Performance Tuning your vSAN / VxRail Environment

Posted by

Recently, I have been getting a lot of questions around how to build vSAN for high performing workloads. This article is intended to cover hardware differences, slack space, what is vSAN namespace, object, component, Raid-1 vs Raid-5/6, and stripe width, which all can impact performance. Please keep in mind I am not covering dedup/compression overhead and the impact on performance.  At the time of this writing, some of the information is historic but some of the information applies to 6.7U1 vSAN.

**The below will be primarily focused on all flash vSAN/VxRail nodes, which makes the cache tier 100% write cache. The price point between hybrid and all flash are so close nowadays that over the long term all flash ends up being more economical.

**The below recommendations is operating under the assumption that you keep 30% storage free at all times for slack space. vSAN rebalances the components across the cluster whenever the consumption on a single capacity device reaches 80 percent or more. The rebalance operation might impact the performance of applications.

**The below recommendations are of my own personal opinion having designed/implemented/administrated vSAN/VxRail nodes in multiple enterprise environments across multiple countries.

Not all drives are created equal
I should start by stating that if you go down the VxRail path then you are fixed into a limited number of options for your all flash cache and capacity tier.
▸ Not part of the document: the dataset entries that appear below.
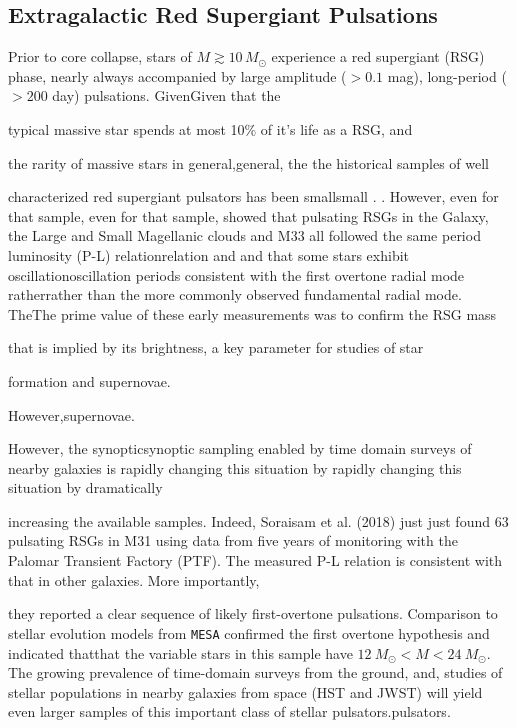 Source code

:{\color{green}
{\color{green}
\subsection{Extragalactic Red Supergiant Pulsations}
}}




Prior to core collapse, stars of $M \! \gtrsim \! 10 \, M_\odot$ experience a red
supergiant (RSG) phase, nearly always accompanied by large amplitude
($>0.1$ mag), long-period ($>200 $ day) pulsations.  GivenGiven that the

typical massive star spends at most 10$\%$ of it's life as a RSG, and

the rarity of massive stars in general,general, the the historical samples of well

characterized red supergiant pulsators has been smallsmall \citep[see][for a nice compilation]{Yang_2012}. \citep[see][for a nice compilation]{Yang_2012}. However, even for that sample, even for that sample, \citet{Yang_2012} showed that pulsating RSGs in the Galaxy, the Large and Small Magellanic clouds and M33 all followed the
same period luminosity (P-L) relationrelation and and that some stars exhibit
oscillationoscillation periods consistent with the first overtone radial mode
ratherrather than the more commonly observed fundamental radial mode. TheThe
prime value of these early measurements was to confirm the RSG mass

that is implied by its brightness, a key parameter for studies of star

formation and supernovae.

However,supernovae.

However, the synopticsynoptic sampling enabled by time domain surveys of
nearby galaxies is rapidly changing this situation by rapidly changing this situation by dramatically

increasing the available samples. Indeed, Soraisam et al. (2018) just
just
found 63 pulsating RSGs in M31 using data from five years of
monitoring with the Palomar Transient Factory (PTF). The measured P-L
relation is consistent with that in other galaxies. More importantly,

they reported a clear sequence of likely first-overtone
pulsations. Comparison to stellar evolution models from \texttt{MESA}
confirmed the first overtone hypothesis and indicated thatthat the
variable stars in this sample have $12~M_{\odot} \! < \! M \! < \! 24~M_{\odot}$. The growing prevalence of time-domain surveys from the ground, and, studies 
of stellar populations in nearby galaxies from space (HST and JWST) 
will yield even larger samples of this important class of stellar pulsators.pulsators.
However, if you go down the vSAN/vSAN ready node path then you have more options.
In today’s world you have SATA, SAS, PCI-e, and NVMe drives to choose from.

  • NVMe is pound for pound the heavyweight champion of performance and would make the ideal cache drive.
  • NVMe drives are typically the more expensive drive.
  • PCIe devices generally have faster performance than SSD devices.
  • The maximum capacity that is available for PCIe devices is generally greater than the maximum capacity that is currently listed for SSD devices
  • PCIe devices generally have higher cost than SSD devices.
  • My personal best practice: Make your cache tier as write intensive as possible while making your capacity tier as read intensive as possible

Below you will find a link to all the server and drive manufactuers that are rated for vSAN:

How big should my cache be?
Sizing your vSAN cache so that your virtual machines ‘working set’ resides completely in cache is going to give the best possible performance. Granted this can be difficult because determining your working set can be like hitting a moving target. When in doubt, run an environmental tool for a week to gather you peak workloads and add 15% on top of that.

Namespace, Object, Component, & Stripe Width
Namespace: When you provision a virtual machine on a vSAN datastore, vSAN creates a set of objects comprised of multiple components for each virtual disk. It also creates the VM home namespace, which is a container object that stores all metadata files of your virtual machine.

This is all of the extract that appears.